🤖 AI Summary
To address the performance limitations of pretrained language models for low-resource languages—specifically isiXhosa, hindered by severe scarcity of training data—this work pioneers the application of the data-efficient BabyLM paradigm to isiXhosa. Leveraging a minimal monolingual corpus (<1 GB), we pretrain two lightweight architectures: ELC-BERT and MLSM. These models are then fine-tuned and evaluated on part-of-speech (POS) tagging and named entity recognition (NER). Results show a +3.2-point improvement in NER F1 score, with certain configurations outperforming multilingual XLM-R. The study reveals that architectural design critically influences representation learning in low-resource settings.
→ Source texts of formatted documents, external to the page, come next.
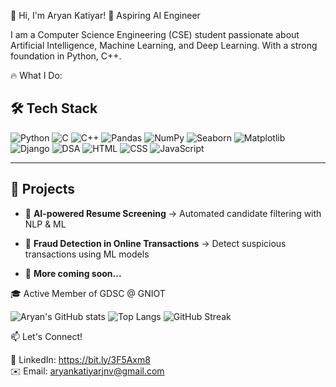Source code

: 
👋 Hi, I'm Aryan Katiyar!
🚀 Aspiring AI Engineer 

I am a Computer Science Engineering (CSE) student passionate about Artificial Intelligence, Machine Learning, and Deep Learning. With a strong foundation in Python, C++.

🔥 What I Do:
## 🛠 Tech Stack
![Python](https://img.shields.io/badge/Python-3776AB?style=for-the-badge&logo=python&logoColor=white)
![C](https://img.shields.io/badge/C-A8B9CC?style=for-the-badge&logo=c&logoColor=white)
![C++](https://img.shields.io/badge/C++-00599C?style=for-the-badge&logo=cplusplus&logoColor=white)
![Pandas](https://img.shields.io/badge/Pandas-150458?style=for-the-badge&logo=pandas&logoColor=white)
![NumPy](https://img.shields.io/badge/NumPy-013243?style=for-the-badge&logo=numpy&logoColor=white)
![Seaborn](https://img.shields.io/badge/Seaborn-3182bd?style=for-the-badge&logoColor=white)
![Matplotlib](https://img.shields.io/badge/Matplotlib-11557c?style=for-the-badge&logoColor=white)
![Django](https://img.shields.io/badge/Django-092E20?style=for-the-badge&logo=django&logoColor=white)
![DSA](https://img.shields.io/badge/Data%20Structures%20&%20Algorithms-FF6F00?style=for-the-badge&logo=leetcode&logoColor=white)
![HTML](https://img.shields.io/badge/HTML5-E34F26?style=for-the-badge&logo=html5&logoColor=white)
![CSS](https://img.shields.io/badge/CSS3-1572B6?style=for-the-badge&logo=css3&logoColor=white)
![JavaScript](https://img.shields.io/badge/JavaScript-F7DF1E?style=for-the-badge&logo=javascript&logoColor=black)

---


## 🚀 Projects
- 🔹 **AI-powered Resume Screening** → Automated candidate filtering with NLP & ML  
- 🔹 **Fraud Detection in Online Transactions** → Detect suspicious transactions using ML models  

- 🔹 **More coming soon...**


🎓 Active Member of GDSC @ GNIOT

![Aryan's GitHub stats](https://github-readme-stats.vercel.app/api?username=Aryan9369&show_icons=true&theme=radical)
![Top Langs](https://github-readme-stats.vercel.app/api/top-langs/?username=Aryan9369&layout=compact&theme=radical)
![GitHub Streak](https://github-readme-streak-stats.herokuapp.com/?user=Aryan9369&theme=radical)


📫 Let's Connect!

💼 LinkedIn: https://bit.ly/3F5Axm8     
✉️ Email: aryankatiyarjnv@gmail.com
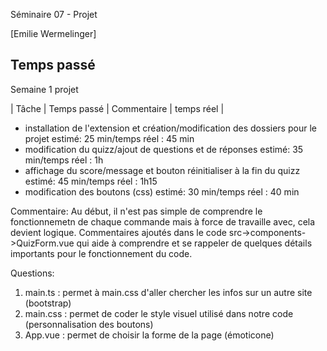 Séminaire 07 - Projet

[Emilie Wermelinger]

## Temps passé

Semaine 1 projet

| Tâche | Temps passé | Commentaire | temps réel |

- installation de l'extension et création/modification des dossiers pour le projet
  estimé: 25 min/temps réel : 45 min
- modification du quizz/ajout de questions et de réponses
  estimé: 35 min/temps réel : 1h
- affichage du score/message et bouton réinitialiser à la fin du quizz
  estimé: 45 min/temps réel : 1h15
- modification des boutons (css)
  estimé: 30 min/temps réel : 40 min

Commentaire:
Au début, il n'est pas simple de comprendre le fonctionnemetn de chaque commande mais à force de travaille avec, cela devient logique.
Commentaires ajoutés dans le code src->components->QuizForm.vue qui aide à comprendre et se rappeler de quelques détails importants pour le fonctionnement du code.

Questions:

1. main.ts : permet à main.css d'aller chercher les infos sur un autre site (bootstrap)
2. main.css : permet de coder le style visuel utilisé dans notre code (personnalisation des boutons)
3. App.vue : permet de choisir la forme de la page (émoticone)
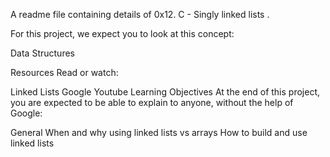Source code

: A readme file containing details of 0x12. C - Singly linked lists .

For this project, we expect you to look at this concept:

Data Structures

Resources
Read or watch:

Linked Lists
Google
Youtube
Learning Objectives
At the end of this project, you are expected to be able to explain to anyone, without the help of Google:

General
When and why using linked lists vs arrays
How to build and use linked lists
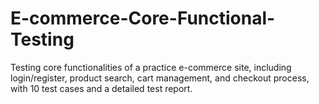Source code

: # E-commerce-Core-Functional-Testing
Testing core functionalities of a practice e-commerce site, including login/register, product search, cart management, and checkout process, with 10 test cases and a detailed test report.
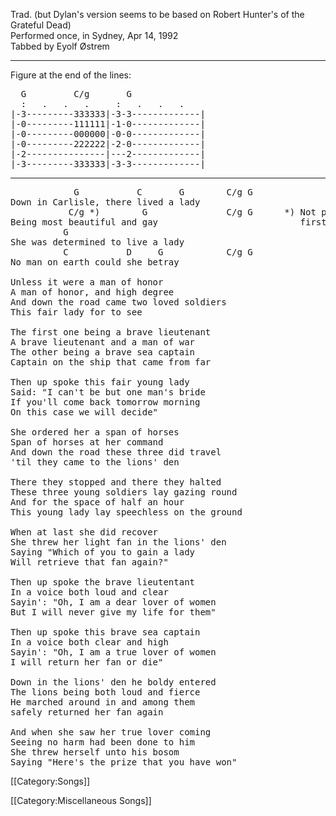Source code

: Trad. (but Dylan's version seems to be based on Robert Hunter's of the
Grateful Dead)<br>
Performed once, in Sydney, Apr 14, 1992<br>
Tabbed by Eyolf Østrem

----
Figure at the end of the lines:

<pre class="tab">
  G         C/g       G
  :   .   .   .     :   .   .   .
|-3---------333333|-3-3-------------|
|-0---------111111|-1-0-------------|
|-0---------000000|-0-0-------------|
|-0---------222222|-2-0-------------|
|-2---------------|---2-------------|
|-3---------333333|-3-3-------------|
</pre>

----
<pre class="verse">
            G           C       G        C/g G
Down in Carlisle, there lived a lady
           C/g *)        G               C/g G      *) Not played in the
Being most beautiful and gay                           first verse
          G
She was determined to live a lady
          C           D     G            C/g G
No man on earth could she betray

Unless it were a man of honor
A man of honor, and high degree
And down the road came two loved soldiers
This fair lady for to see

The first one being a brave lieutenant
A brave lieutenant and a man of war
The other being a brave sea captain
Captain on the ship that came from far

Then up spoke this fair young lady
Said: "I can't be but one man's bride
If you'll come back tomorrow morning
On this case we will decide"

She ordered her a span of horses
Span of horses at her command
And down the road these three did travel
'til they came to the lions' den

There they stopped and there they halted
These three young soldiers lay gazing round
And for the space of half an hour
This young lady lay speechless on the ground

When at last she did recover
She threw her light fan in the lions' den
Saying "Which of you to gain a lady
Will retrieve that fan again?"

Then up spoke the brave lieutentant
In a voice both loud and clear
Sayin': "Oh, I am a dear lover of women
But I will never give my life for them"

Then up spoke this brave sea captain
In a voice both clear and high
Sayin': "Oh, I am a true lover of women
I will return her fan or die"

Down in the lions' den he boldy entered
The lions being both loud and fierce
He marched around in and among them
safely returned her fan again

And when she saw her true lover coming
Seeing no harm had been done to him
She threw herself unto his bosom
Saying "Here's the prize that you have won"
</pre>

[[Category:Songs]]

[[Category:Miscellaneous Songs]]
It empirically validates the practical viability of BabyLM for under-resourced languages while underscoring the acute shortage of high-quality monolingual pretraining data for isiXhosa.
📝 Abstract
The BabyLM challenge called on participants to develop sample-efficient language models. Submissions were pretrained on a fixed English corpus, limited to the amount of words children are exposed to in development (<100m). The challenge produced new architectures for data-efficient language modelling, which outperformed models trained on trillions of words. This is promising for low-resource languages, where available corpora are limited to much less than 100m words. In this paper, we explore the potential of BabyLMs for low-resource languages, using the isiXhosa language as a case study. We pretrain two BabyLM architectures, ELC-BERT and MLSM, on an isiXhosa corpus. They outperform a vanilla pretrained model on POS tagging and NER, achieving notable gains (+3.2 F1) for the latter. In some instances, the BabyLMs even outperform XLM-R. Our findings show that data-efficient models are viable for low-resource languages, but highlight the continued importance, and lack of, high-quality pretraining data. Finally, we visually analyse how BabyLM architectures encode isiXhosa.